Definitions for Matthew 5:25

Art - "Are"; second person singular.
Cast - Worn-out; old; cast-off.

Clarke's Matthew 5:25 Bible Commentary

Agree with thine adversary quickly - Adversary, αντιδικος, properly a plaintiff in law - a perfect law term. Our Lord enforces the exhortation given in the preceding verses, from the consideration of what was deemed prudent in ordinary law-suits. In such cases, men should make up matters with the utmost speed, as running through the whole course of a law-suit must not only be vexatious, but be attended with great expense; and in the end, though the loser may be ruined, yet the gainer has nothing. A good use of this very prudential advice of our Lord is this: Thou art a sinner; God hath a controversy with thee. There is but a step between thee and death. Now is the accepted time. Thou art invited to return to God by Christ Jesus. Come immediately at his call, and he will save thy soul. Delay not! Eternity is at hand; and if thou die in thy sins, where God is thou shalt never come.

Those who make the adversary, God; the judge, Christ; the officer, Death; and the prison, Hell, abuse the passage, and highly dishonor God.

Barnes's Matthew 5:25 Bible Commentary

Agree with thine adversary quickly - This is still an illustration of the sixth commandment. To be in hostility, to go to law, to be litigious, is a violation always, on one side or the other, of the law requiring us to love our neighbor, and our Saviour regards it as a violation of the sixth commandment. While you are in the way with him, says he, that is, while you are going to the court, before the trial has taken place, it is your duty, if possible, to come to an agreement. It is wrong to carry the contention to a court of law. See 1 Corinthians 6:6-7. The consequence of not being reconciled, he expresses in the language of courts. The adversary shall deliver to the judge, and he to the executioner, and he shall throw you into prison. He did not mean to say that this would be literally the way with God, but that His dealings with those that harbored these feelings, and would not be reconciled with their brethren, were represented by the punishment inflicted by human tribunals. That is, he would hold all such as violators of the sixth commandment, and would punish them accordingly.

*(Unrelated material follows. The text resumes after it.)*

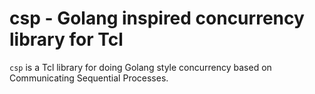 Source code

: # csp - Golang inspired concurrency library for Tcl

`csp` is a Tcl library for doing Golang style concurrency based on Communicating Sequential Processes.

There is no propriety in the use sometimes made of this verse, in representing God as the "adversary" of the sinner, and urging him to be reconciled to God while in the way to judgment. Nor does the phrase "thou shalt by no means come out thence until thou hast paid the uttermost farthing" refer to the eternity of future punishment. It is language taken from courts of justice, to illustrate the truth that God will punish people according to justice for not being reconciled to him. The punishment in the future world will be eternal indeed Matthew 25:46, but this passage does not prove it.

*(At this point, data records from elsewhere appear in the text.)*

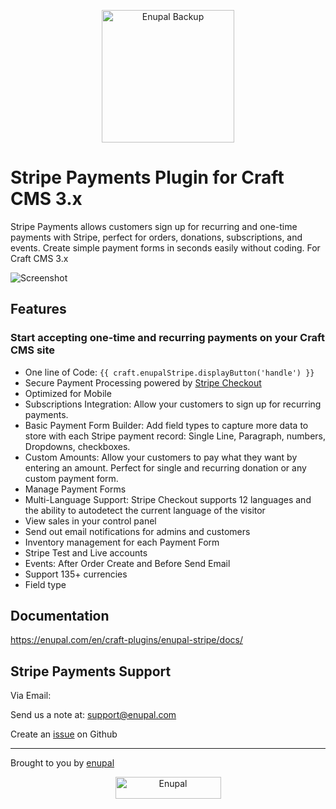 <p align="center">
	<a href="https://enupal.com/en/craft-plugins/enupal-stripe/docs/" target="_blank">
	<img width="212" height="212" src="https://enupal.com/assets/docs/stripe-payments-icon.svg" alt="Enupal Backup"></a>
</p>

# Stripe Payments Plugin for Craft CMS 3.x

Stripe Payments allows customers sign up for recurring and one-time payments with Stripe, perfect for orders, donations, subscriptions, and events. Create simple payment forms in seconds easily without coding. For Craft CMS 3.x

![Screenshot](https://enupal.com/assets/docs/5-paypal.png)

## Features

### Start accepting one-time and recurring payments on your Craft CMS site 

 * One line of Code: `{{ craft.enupalStripe.displayButton('handle') }} `
 * Secure Payment Processing powered by [Stripe Checkout](https://stripe.com/checkout)
 * Optimized for Mobile
 * Subscriptions Integration: Allow your customers to sign up for recurring payments.
 * Basic Payment Form Builder: Add field types to capture more data to store with each Stripe payment record: Single Line, Paragraph, numbers, Dropdowns, checkboxes.
 * Custom Amounts: Allow your customers to pay what they want by entering an amount. Perfect for single and recurring donation or any custom payment form.
 * Manage Payment Forms
 * Multi-Language Support: Stripe Checkout supports 12 languages and the ability to autodetect the current language of the visitor
 * View sales in your control panel
 * Send out email notifications for admins and customers 
 * Inventory management for each Payment Form
 * Stripe Test and Live accounts
 * Events: After Order Create and Before Send Email
 * Support 135+ currencies 
 * Field type

## Documentation

https://enupal.com/en/craft-plugins/enupal-stripe/docs/

## Stripe Payments Support

Via Email:

Send us a note at: support@enupal.com

Create an [issue](https://github.com/enupal/enupal-stripe/issues) on Github

------------------------------------------------------------

Brought to you by [enupal](https://enupal.com/en)

<p align="center">
  <a href="https://enupal.com/en" target="_blank">
  <img width="169" height="35" src="https://enupal.com/assets/docs/enupal-logo.png" alt="Enupal"></a>
</p>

Thine adversary - A man that is opposed to us in law. It here means a creditor; a man who has a just claim on us.

In the way with him - While you are going before the court. Before the trial comes on. It is remarkable that this very direction is found in the Roman law of the Twelve Tables, which expressly directed the plaintiff and defendant to make up the matter while they were in the way, or going to the praetor - in via, rem uti pacunt orato. - Blackstone's Commentary, iii. p. 299. Whether the Saviour had any reference to this cannot be determined. As the Roman laws prevailed to some extent in Palestine, however, it is possible that there was such an allusion.

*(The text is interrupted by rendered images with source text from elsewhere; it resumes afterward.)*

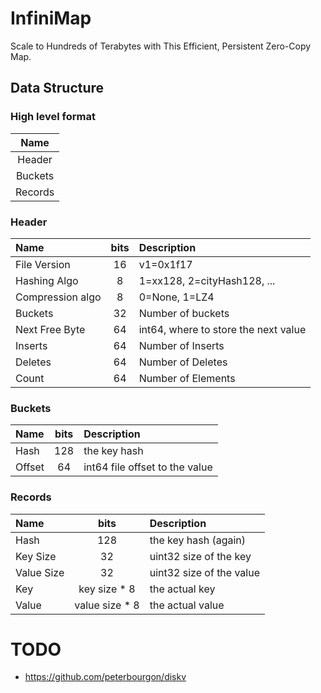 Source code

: # InfiniMap

Scale to Hundreds of Terabytes with This Efficient, Persistent Zero-Copy Map.

## Data Structure

### High level format

| **Name** |
|:--------:|
|  Header  |
| Buckets  |
| Records  |

### Header

| **Name**         | **bits** | **Description**                      |
|:-----------------|:--------:|:-------------------------------------|
| File Version     |    16    | v1=0x1f17                            |
| Hashing Algo     |    8     | 1=xx128, 2=cityHash128, ...          |
| Compression algo |    8     | 0=None, 1=LZ4                        |
| Buckets          |    32    | Number of buckets                    |
| Next Free Byte   |    64    | int64, where to store the next value |
| Inserts          |    64    | Number of Inserts                    |
| Deletes          |    64    | Number of Deletes                    |
| Count            |    64    | Number of Elements                   |

### Buckets

| **Name** | **bits** | **Description**                |
|:---------|:--------:|:-------------------------------|
| Hash     |   128    | the key hash                   |
| Offset   |    64    | int64 file offset to the value |

### Records 

| **Name**   |    **bits**    | **Description**          |
|:-----------|:--------------:|:-------------------------|
| Hash       |      128       | the key hash (again)     |
| Key Size   |       32       | uint32 size of the key   |
| Value Size |       32       | uint32 size of the value |
| Key        |  key size * 8  | the actual key           |
| Value      | value size * 8 | the actual value         |

# TODO

- https://github.com/peterbourgon/diskv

The officer - The executioner; or, as we should say, the sheriff.

The uttermost farthing - The last farthing. All that is due. The farthing was a small coin used in Judea, equal to two mites. It was not quite equal to half a farthing of British money.

Wesley's Matthew 5:25 Bible Commentary

5:25 Agree with thine adversary - With any against whom thou hast thus offended: while thou art in the way - Instantly, on the spot; before you part. Lest the adversary deliver thee to the judge - Lest he commit his cause to God. Luke 12:58.